Without a comprehensive approach to mental illness that includes a fresh look at institutionalization, however, the only idea that de Blasio and liberal homeless advocates can come up with is what they call “community-based solutions”—that is, placing facilities for the homeless, the mentally ill, and even convicted criminals in residential neighborhoods. But by basing treatment in such areas rather than in sequestered settings, these solutions introduce destabilizing populations into functioning communities. They damage the city’s social fabric, further marginalize residents already at risk, and poorly serve those in need. Yet they also enrich certain landlords and homeless-industry insiders, who profit from their incursion.

“Community-based” approaches are already having disturbing effects. In East Williamsburg, former homeless men who have earned a second chance thanks to the Doe Fund’s Ready, Willing & Able work program are battling the Department of Homeless Services, which proposes to push them out of the Doe facility and replace them with sex offenders. In outer Brooklyn, the New York Times reported on the operation of community-based facilities for criminals called “residential reentry centers” (RRCs), otherwise known as “halfway houses.” Here, a “politically connected entrepreneur with a checkered history in the halfway-house industry,” Jack A. Brown III, was paid $241,900 in 2010 by his own RRC organization, Community First, which also employed his brother and sister. To operate just one facility called Brooklyn House, Community First was awarded a contract estimated to be worth more than $29 million over a two-year period. Yet as the Times reported, rather than receive assistance in acclimating to life outside prison, inmates lived in squalor and “often have little to do and receive few services . . . Some of them pass the time playing cards, ordering takeout food and watching videos, including pornographic ones. At night, they talk on cellphones, which are supposed to be banned; drink alcohol hidden in water bottles; and smoke synthetic marijuana, called K2 . . . They also flee.” A Department of Justice internal audit of Community First confirmed much of the Times story.
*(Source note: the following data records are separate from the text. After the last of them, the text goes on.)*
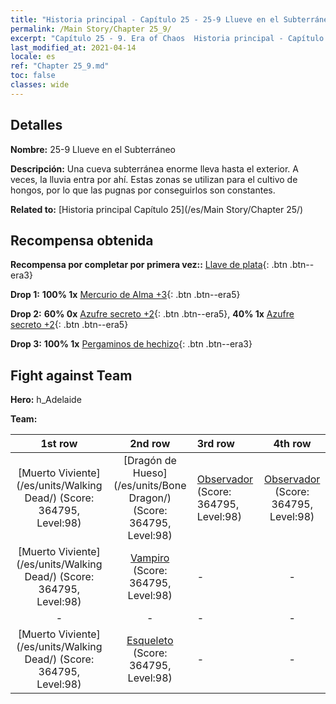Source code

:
 ```yaml
---
title: "Historia principal - Capítulo 25 - 25-9 Llueve en el Subterráneo"
permalink: /Main Story/Chapter 25_9/
excerpt: "Capítulo 25 - 9. Era of Chaos  Historia principal - Capítulo 25_9. 25-9 Llueve en el Subterráneo"
last_modified_at: 2021-04-14
locale: es
ref: "Chapter 25_9.md"
toc: false
classes: wide
---
```


## Detalles

 **Nombre:** 25-9 Llueve en el Subterráneo

 **Descripción:** Una cueva subterránea enorme lleva hasta el exterior. A veces, la lluvia entra por ahí. Estas zonas se utilizan para el cultivo de hongos, por lo que las pugnas por conseguirlos son constantes.

 **Related to:** [Historia principal Capítulo 25](/es/Main Story/Chapter 25/)

## Recompensa obtenida

 **Recompensa por completar por primera vez::** [Llave de plata](/es/Items/con_693/){: .btn .btn--era3}

 **Drop 1:** **100% 1x** [Mercurio de Alma +3](/es/Items/mat_84/){: .btn .btn--era5}

 **Drop 2:** **60% 0x** [Azufre secreto +2](/es/Items/mat_78/){: .btn .btn--era5}, **40% 1x** [Azufre secreto +2](/es/Items/mat_78/){: .btn .btn--era5}

 **Drop 3:** **100% 1x** [Pergaminos de hechizo](/es/Items/con_694/){: .btn .btn--era3}


## Fight against Team
 **Hero:** h_Adelaide

 **Team:**


  | 1st row | 2nd row | 3rd row | 4th row |
  |:----:|:----:|:----|:----:|
  | [Muerto Viviente](/es/units/Walking Dead/) (Score: 364795, Level:98)  | [Dragón de Hueso](/es/units/Bone Dragon/) (Score: 364795, Level:98)  | [Observador](/es/units/Beholder/) (Score: 364795, Level:98)  | [Observador](/es/units/Beholder/) (Score: 364795, Level:98)  |
  | [Muerto Viviente](/es/units/Walking Dead/) (Score: 364795, Level:98)  | [Vampiro](/es/units/Vampire/) (Score: 364795, Level:98)  | - | - |
  | - | - | - | - |
  | [Muerto Viviente](/es/units/Walking Dead/) (Score: 364795, Level:98)  | [Esqueleto](/es/units/Skeleton/) (Score: 364795, Level:98)  | - | - |


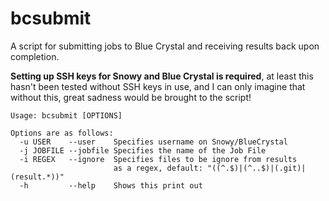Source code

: # bcsubmit

A script for submitting jobs to Blue Crystal and receiving results back upon
completion.

**Setting up SSH keys for Snowy and Blue Crystal is required**, at least this 
hasn't been tested without SSH keys in use, and I can only imagine that without
this, great sadness would be brought to the script!

```
Usage: bcsubmit [OPTIONS]

Options are as follows:
  -u USER    --user    Specifies username on Snowy/BlueCrystal
  -j JOBFILE --jobfile Specifies the name of the Job File
  -i REGEX   --ignore  Specifies files to be ignore from results
                       as a regex, default: "((^.$)|(^..$)|(.git)|(result.*))"
  -h         --help    Shows this print out
```
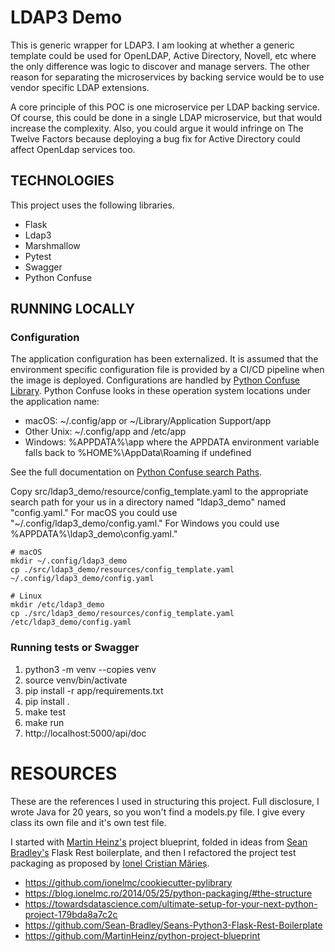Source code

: # LDAP3 Demo

This is generic wrapper for LDAP3. I am looking at whether a generic template could be used for
OpenLDAP, Active Directory, Novell, etc where the only difference was logic to discover
and manage servers. The other reason for separating the microservices by backing service
would be to use vendor specific LDAP extensions.

A core principle of this POC is one microservice per LDAP backing service. Of course, this
could be done in a single LDAP microservice, but that would increase the complexity. 
Also, you could argue it would infringe on The Twelve Factors because deploying a bug fix 
for Active Directory could affect OpenLdap services too. 

## TECHNOLOGIES
This project uses the following libraries.
* Flask
* Ldap3
* Marshmallow
* Pytest
* Swagger
* Python Confuse

## RUNNING LOCALLY

### Configuration
The application configuration has been externalized. It is assumed that the environment specific configuration file is provided by a CI/CD 
pipeline when the image is deployed. Configurations are handled by [Python Confuse Library](https://confuse.readthedocs.io/en/latest/#). 
Python Confuse looks in these operation system locations under the application name:

* macOS: ~/.config/app or ~/Library/Application Support/app
* Other Unix: ~/.config/app and /etc/app
* Windows: %APPDATA%\app where the APPDATA environment variable falls back to %HOME%\AppData\Roaming if undefined

See the full documentation on [Python Confuse search Paths](https://confuse.readthedocs.io/en/latest/#search-paths).

Copy src/ldap3_demo/resource/config_template.yaml to the appropriate search path for your us in a directory named "ldap3_demo" named "config.yaml."
For macOS you could use "~/.config/ldap3_demo/config.yaml." For Windows you could use %APPDATA%\ldap3_demo\config.yaml."

```shell script
# macOS
mkdir ~/.config/ldap3_demo
cp ./src/ldap3_demo/resources/config_template.yaml ~/.config/ldap3_demo/config.yaml

# Linux
mkdir /etc/ldap3_demo
cp ./src/ldap3_demo/resources/config_template.yaml /etc/ldap3_demo/config.yaml
```

### Running tests or Swagger

1) python3 -m venv --copies venv
1) source venv/bin/activate
1) pip install -r app/requirements.txt
1) pip install .
1) make test
1) make run
8) http://localhost:5000/api/doc

# RESOURCES
These are the references I used in structuring this project. Full disclosure, I wrote Java
for 20 years, so you won't find a models.py file. I give every class its own file and
it's own test file.

I started with [Martin Heinz's](https://martinheinz.dev/) project blueprint, folded in ideas from 
[Sean Bradley's](https://github.com/Sean-Bradley) Flask Rest boilerplate, and then I refactored the project test packaging 
as proposed by [Ionel Cristian Mărieș](https://blog.ionelmc.ro/about/).

* https://github.com/ionelmc/cookiecutter-pylibrary
* https://blog.ionelmc.ro/2014/05/25/python-packaging/#the-structure
* https://towardsdatascience.com/ultimate-setup-for-your-next-python-project-179bda8a7c2c
* https://github.com/Sean-Bradley/Seans-Python3-Flask-Rest-Boilerplate
* https://github.com/MartinHeinz/python-project-blueprint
Last year, after a doubling of smash-and-grab break-ins of cars parked along Riverside Drive, along with an 82 percent uptick in robberies in the area, police from the 24th precinct raided the Freedom House Shelter on 95th Street and arrested 22 residents who, it turned out, had outstanding warrants. The homeless advocacy group Picture the Homeless held a rally at the shelter to protest the raid and called for more “effective community-based solutions.” And Bratton proceeded to criticize the raid, seeing it as “well-intended, but [not] something I’m . . . supportive of . . . That policy of that precinct has ended.”

If there was any doubt that de Blasio intends to expand his community-based approach, look to his robocalls earlier this year to landlords,offering them incentives to take in more city homeless. Such a push is a win first and foremost for the mayor’s allies in the homeless-shelter industry and a payback for campaign support. “Homeless shelter landlords bet big on de Blasio,” Andrew Rice reported in New York in 2013. “During 2011 and 2012, a small group of property owners and contractors who do business with the city’s Department of Homeless Services donated more than $35,000 to de Blasio’s campaign, according to records on file with the city and state campaign-finance boards.” Rice reports that most of the money came from landlords of single-room-occupancy hotels converted into shelters with “sky-high rents” by an organization called Housing Solutions USA, formerly known as Aguila, run by Robert Hess, Mayor Michael Bloomberg’s one-time commissioner of homeless services. Hess even held a fundraiser at his home for candidate de Blasio that included Alan Lapes, “one of the largest and most controversial players in the for-profit shelter industry.”

It so happens that Lapes is the owner and Hess the operator of Freedom House, the raided shelter on West 95th Street—from which DeLeon was departing when he stabbed the super of Pomander Walk.